Juniper's NAC Strategy, Refined

Juniper's switch announcement is raising a lot of eyebrows. Many in the industry point to this announcement as the play Juniper needed to make to get into the enterprise. The switches -- at first blush -- look like any other switch supporting the common layer two and three protocols. Don't look for earth shattering security features, though. The design philosophy is to switch frames at line rate. Adding processing that couls impact performance is not in the offing.

Juniper uses the Infranet controller as the NAC policy server that performs host assessment and assigns access control based on host condition, username and group membership, time of day, and location. Hosts can be placed in VLAN's which provides quarantine or polices can be set on Juniper's Netscreen firewall.

Switch integration within their own product line doesn't extend that model much. 802.1X is still the enforcement method of choice, but the Infranet Controller can also access control lists on Junipers EX series. The ACL's can apply QoS shaping and tagging to packets. The ACL's can also filter packets similar to a stateless packet filter. The switches can also detect anomalous behavior like flooding and scanning. None of the features are unique to Juniper's EX switches. Enterasys and HP Procurve switches already have similar functionality.

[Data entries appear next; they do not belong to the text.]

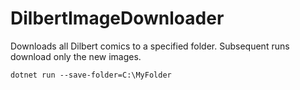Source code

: # DilbertImageDownloader

Downloads all Dilbert comics to a specified folder. Subsequent runs download only the new images.

`dotnet run --save-folder=C:\MyFolder`
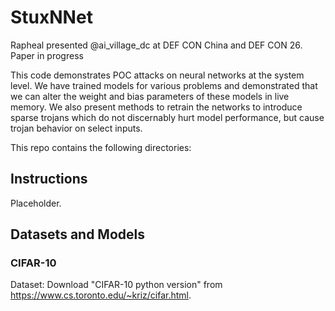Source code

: # StuxNNet

Rapheal presented @ai_village_dc at DEF CON China and DEF CON 26. Paper in progress

This code demonstrates POC attacks on neural networks at the system level. We have trained models for various problems and demonstrated that we can alter the weight and bias parameters of these models in live memory. We also present methods to retrain the networks to introduce sparse trojans which do not discernably hurt model performance, but cause trojan behavior on select inputs.

This repo contains the following directories:

## Instructions

Placeholder.

## Datasets and Models

### CIFAR-10

Dataset: Download "CIFAR-10 python version" from https://www.cs.toronto.edu/~kriz/cifar.html.
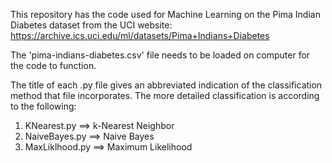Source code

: This repository has the code used for Machine Learning on the Pima Indian Diabetes dataset from the UCI website: https://archive.ics.uci.edu/ml/datasets/Pima+Indians+Diabetes

The 'pima-indians-diabetes.csv' file needs to be loaded on computer for the code to function.

The title of each .py file gives an abbreviated indication of the classification method that file incorporates.  The more detailed classification is according to the following:
1) KNearest.py    ==> k-Nearest Neighbor
2) NaiveBayes.py  ==> Naive Bayes
3) MaxLiklhood.py ==> Maximum Likelihood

Juniper did say that possible future feature sets could include automatically shunting traffing to a local or remote mirror port based network behavior.

NAC switches from vendors like Consentry and Nevis offer more in-depth security features like stateful packer filtering, user based ACL through snooping and 802.1x, and packet analysis for protocol identification and intrusion detection. What these competing switches don't have is Juniper's track record.